The beauty of the unexplained
Billed by Image Comics as a crossover point for fans of Octavia Butler and Sailor Moon, Prism Stalker is pretty hard to pin down. As I noted after issue #1, it has something in common with the movie Annihilation. Its alien landscape feels really, truly alien, from the neon color palette to the total absence of human-friendly architecture. Vep and her friends sleep in organic pods. Their job involves climbing luminous vines where they dislodge eggs by singing to them. Once she enters the training facility, her daily life consists of stomach-churning body horror.
Prism Stalker revels in the kind of deep worldbuilding one usually finds in hard sci-fi novels, but in a monthly comic, there simply isn’t space to explain what’s going on. That’s a feature, not a bug. We understand the basics of Vep’s lifestyle, but we’re not meant to understand the complex alien society around her. Working non-stop, she doesn’t have time for an anthropological study. She understands as much as she needs to survive, and her masters have no interest in explaining themselves.

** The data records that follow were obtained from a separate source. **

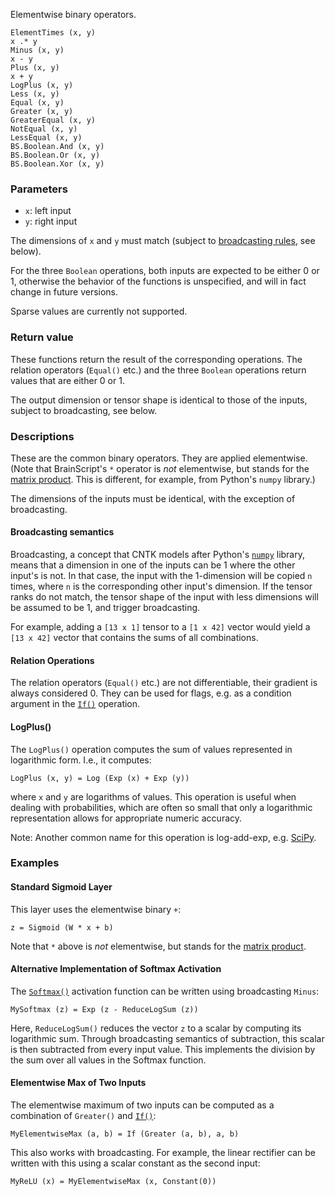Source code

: Elementwise binary operators.

    ElementTimes (x, y)
    x .* y
    Minus (x, y)
    x - y
    Plus (x, y)
    x + y
    LogPlus (x, y)
    Less (x, y)
    Equal (x, y)
    Greater (x, y)
    GreaterEqual (x, y)
    NotEqual (x, y)
    LessEqual (x, y)
    BS.Boolean.And (x, y)
    BS.Boolean.Or (x, y)
    BS.Boolean.Xor (x, y)

### Parameters

* `x`: left input
* `y`: right input

The dimensions of `x` and `y` must match (subject to [broadcasting rules](#broadcasting-semantics), see below).

For the three `Boolean` operations, both inputs are expected to be either 0 or 1, otherwise the behavior of
the functions is unspecified, and will in fact change in future versions.

Sparse values are currently not supported.

### Return value

These functions return the result of the corresponding operations. The relation operators (`Equal()` etc.)
and the three `Boolean` operations return values that
are either 0 or 1.

The output dimension or tensor shape is identical to those of the inputs, subject to broadcasting, see below.

### Descriptions

These are the common binary operators.
They are applied elementwise.
(Note that BrainScript's `*` operator is *not* elementwise, but stands for the [matrix product](./Times-and-TransposeTimes). This is different, for example, from Python's `numpy` library.)

The dimensions of the inputs must be identical, with the exception of broadcasting.

#### Broadcasting semantics

Broadcasting, a concept that CNTK models after Python's [`numpy`](http://www.numpy.org/) library,
means that a dimension in one of the inputs can be 1 where the other input's is not.
In that case, the input with the 1-dimension will be copied `n` times, where `n` is the
corresponding other input's dimension.
If the tensor ranks do not match, the tensor shape of the input with less dimensions will be
assumed to be 1, and trigger broadcasting.

For example, adding a `[13 x 1]` tensor to a `[1 x 42]` vector would yield a `[13 x 42]` vector
that contains the sums of all combinations.

#### Relation Operations
The relation operators (`Equal()` etc.) are not differentiable, their gradient is always considered 0.
They can be used for flags, e.g. as a condition argument in the [`If()`](./If-Operation) operation.

#### LogPlus()
The `LogPlus()` operation computes the sum of values represented in logarithmic form.
I.e., it computes:

    LogPlus (x, y) = Log (Exp (x) + Exp (y))

where `x` and `y` are logarithms of values.
This operation is useful when dealing with probabilities,
which are often so small that only a logarithmic representation
allows for appropriate numeric accuracy.

Note: Another common name for this operation is log-add-exp, e.g. [SciPy](http://docs.scipy.org/doc/numpy/reference/generated/numpy.logaddexp.html).

### Examples

#### Standard Sigmoid Layer
This layer uses the elementwise binary `+`:

    z = Sigmoid (W * x + b)

Note that `*` above is *not* elementwise, but stands for the [matrix product](./Times-and-TransposeTimes).

#### Alternative Implementation of Softmax Activation
The [`Softmax()`](./Activation-Functions) activation function can be written using broadcasting `Minus`:

    MySoftmax (z) = Exp (z - ReduceLogSum (z))

Here, `ReduceLogSum()` reduces the vector `z` to a scalar by computing its logarithmic sum. Through broadcasting semantics
of subtraction, this scalar is then subtracted from every input value.
This implements the division by the sum over all values in the Softmax function.

#### Elementwise Max of Two Inputs
The elementwise maximum of two inputs can be computed as a combination of `Greater()` and [`If()`](./If-Operation):

    MyElementwiseMax (a, b) = If (Greater (a, b), a, b)

This also works with broadcasting. For example, the linear rectifier can be written with this using
a scalar constant as the second input:

    MyReLU (x) = MyElementwiseMax (x, Constant(0))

This makes for a refreshing kind of dystopian allegory, far more abstract than something like Bitch Planet. We’re here to witness the drudgery of capitalism, without following the typical framework of evil cyberpunk corporations. At the risk of resorting to puns, Vep’s work illustrates the Marxist idea of alienation. In the same way that a cocoa farmer might be so far along the economic food chain that they’ve never actually tasted processed chocolate, Vep’s job can’t possibly benefit her as a person. It can’t even benefit another human being. She’s a cog in a machine over which she has no control, and her refugee background is integral to that story.
Stability is a luxury outside Vep’s reach. And along with the obvious discomfort of adapting to a new culture and language, Vep’s environment takes a physical toll. These alien colonies are disturbingly… gloopy. For long-distance space travel, Vep must sink into a slimy orifice. Her new lessons involve vivid hallucinations of her limbs twisting and disintegrating. So, even her body is not her own. That makes her personal identity even more precious, and it’s clear that her employers would prefer to strip that away as well. It’s no coincidence that Vep and her classmates all seem to come from different planets. They’re being discouraged from forming a community.
That’s a lot to chew on from just the first three issues. It’s a story that invites multiple rereads between installments, accompanied by the original music they release with each issue. If you’re interested in sci-fi that really stretches the imagination, Prism Stalker is a must-read for 2018.